She opened her bottle of water and took a sip, swallowing one of her birth control pills. Then she went outside and joined Meggie.
Meggie had her fanny pack’s contents spread out next to her on the truck bed. There was her camo wallet, two tampons, an empty pack of cigarettes with a book of matches tucked into its cellophane wrapper, a deck of cards in a plastic box, and some receipts in a little stack, held from blowing away by a large bottle of liquid foundation that looked like it was from ten or fifteen years ago.
“I’m cleaning out my fanny pack,” she said, wadding up a straw wrapper and tossing it over the side of the truck.

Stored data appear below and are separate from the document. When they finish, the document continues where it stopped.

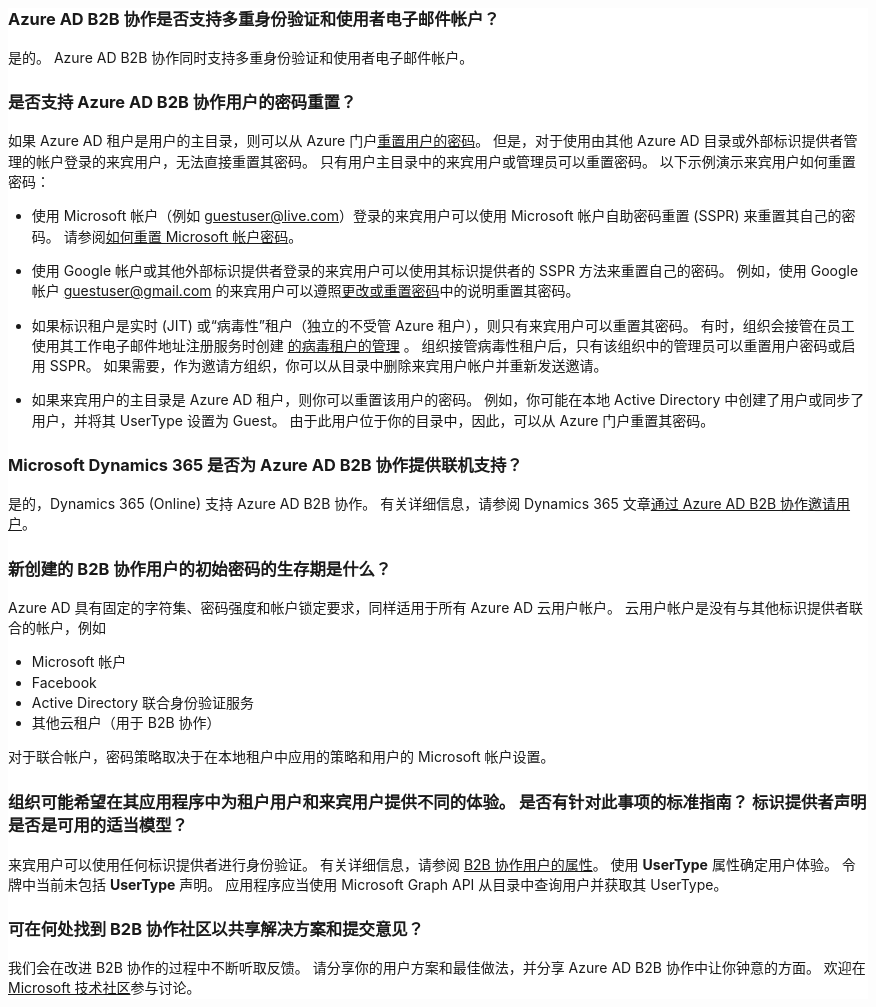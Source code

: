 ### <a name="does-azure-ad-b2b-collaboration-support-multi-factor-authentication-and-consumer-email-accounts"></a>Azure AD B2B 协作是否支持多重身份验证和使用者电子邮件帐户？
是的。 Azure AD B2B 协作同时支持多重身份验证和使用者电子邮件帐户。

### <a name="do-you-support-password-reset-for-azure-ad-b2b-collaboration-users"></a>是否支持 Azure AD B2B 协作用户的密码重置？
如果 Azure AD 租户是用户的主目录，则可以从 Azure 门户[重置用户的密码](../fundamentals/active-directory-users-reset-password-azure-portal.md)。 但是，对于使用由其他 Azure AD 目录或外部标识提供者管理的帐户登录的来宾用户，无法直接重置其密码。 只有用户主目录中的来宾用户或管理员可以重置密码。 以下示例演示来宾用户如何重置密码：
 
* 使用 Microsoft 帐户（例如 guestuser@live.com）登录的来宾用户可以使用 Microsoft 帐户自助密码重置 (SSPR) 来重置其自己的密码。 请参阅[如何重置 Microsoft 帐户密码](https://support.microsoft.com/help/4026971/microsoft-account-how-to-reset-your-password)。
* 使用 Google 帐户或其他外部标识提供者登录的来宾用户可以使用其标识提供者的 SSPR 方法来重置自己的密码。 例如，使用 Google 帐户 guestuser@gmail.com 的来宾用户可以遵照[更改或重置密码](https://support.google.com/accounts/answer/41078)中的说明重置其密码。
* 如果标识租户是实时 (JIT) 或“病毒性”租户（独立的不受管 Azure 租户），则只有来宾用户可以重置其密码。 有时，组织会接管在员工使用其工作电子邮件地址注册服务时创建 [的病毒租户的管理](../enterprise-users/domains-admin-takeover.md) 。 组织接管病毒性租户后，只有该组织中的管理员可以重置用户密码或启用 SSPR。 如果需要，作为邀请方组织，你可以从目录中删除来宾用户帐户并重新发送邀请。

* 如果来宾用户的主目录是 Azure AD 租户，则你可以重置该用户的密码。 例如，你可能在本地 Active Directory 中创建了用户或同步了用户，并将其 UserType 设置为 Guest。 由于此用户位于你的目录中，因此，可以从 Azure 门户重置其密码。

### <a name="does-microsoft-dynamics-365-provide-online-support-for-azure-ad-b2b-collaboration"></a>Microsoft Dynamics 365 是否为 Azure AD B2B 协作提供联机支持？
是的，Dynamics 365 (Online) 支持 Azure AD B2B 协作。 有关详细信息，请参阅 Dynamics 365 文章[通过 Azure AD B2B 协作邀请用户](/dynamics365/customer-engagement/admin/invite-users-azure-active-directory-b2b-collaboration)。

### <a name="what-is-the-lifetime-of-an-initial-password-for-a-newly-created-b2b-collaboration-user"></a>新创建的 B2B 协作用户的初始密码的生存期是什么？
Azure AD 具有固定的字符集、密码强度和帐户锁定要求，同样适用于所有 Azure AD 云用户帐户。 云用户帐户是没有与其他标识提供者联合的帐户，例如 
* Microsoft 帐户
* Facebook
* Active Directory 联合身份验证服务
* 其他云租户（用于 B2B 协作）

对于联合帐户，密码策略取决于在本地租户中应用的策略和用户的 Microsoft 帐户设置。

### <a name="an-organization-might-want-to-have-different-experiences-in-their-applications-for-tenant-users-and-guest-users-is-there-standard-guidance-for-this-is-the-presence-of-the-identity-provider-claim-the-correct-model-to-use"></a>组织可能希望在其应用程序中为租户用户和来宾用户提供不同的体验。 是否有针对此事项的标准指南？ 标识提供者声明是否是可用的适当模型？
来宾用户可以使用任何标识提供者进行身份验证。 有关详细信息，请参阅 [B2B 协作用户的属性](user-properties.md)。 使用 **UserType** 属性确定用户体验。 令牌中当前未包括 **UserType** 声明。 应用程序应当使用 Microsoft Graph API 从目录中查询用户并获取其 UserType。

### <a name="where-can-i-find-a-b2b-collaboration-community-to-share-solutions-and-to-submit-ideas"></a>可在何处找到 B2B 协作社区以共享解决方案和提交意见？
我们会在改进 B2B 协作的过程中不断听取反馈。 请分享你的用户方案和最佳做法，并分享 Azure AD B2B 协作中让你钟意的方面。 欢迎在 [Microsoft 技术社区](https://techcommunity.microsoft.com/t5/Azure-Active-Directory-B2B/bd-p/AzureAD_B2b)参与讨论。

“Here’s your water,” Abby told her.
“Thanks. So, are you and Chuck camping here or what?”
“Yeah, I guess so. You and Rake are going back home tonight, though, right?”
“Who knows? It’s up to Rake, not me.” She took a long drink from her bottle of water. “Ahhhh. That’s good! I don’t usually drink plain water. I forgot how good it tastes.”
“What do you drink?”
“Normal stuff. Mountain Dew and beer. Say, do those birth control pills I got you work?”
“Yeah. Why wouldn’t they? They’re real, aren’t they?”
“Yeah, of course they’re real. I had to get an exam and everything to get those.”
“The way you asked made me wonder.”
“Where did you think he got them?”
“I don’t know. I didn’t think about it.”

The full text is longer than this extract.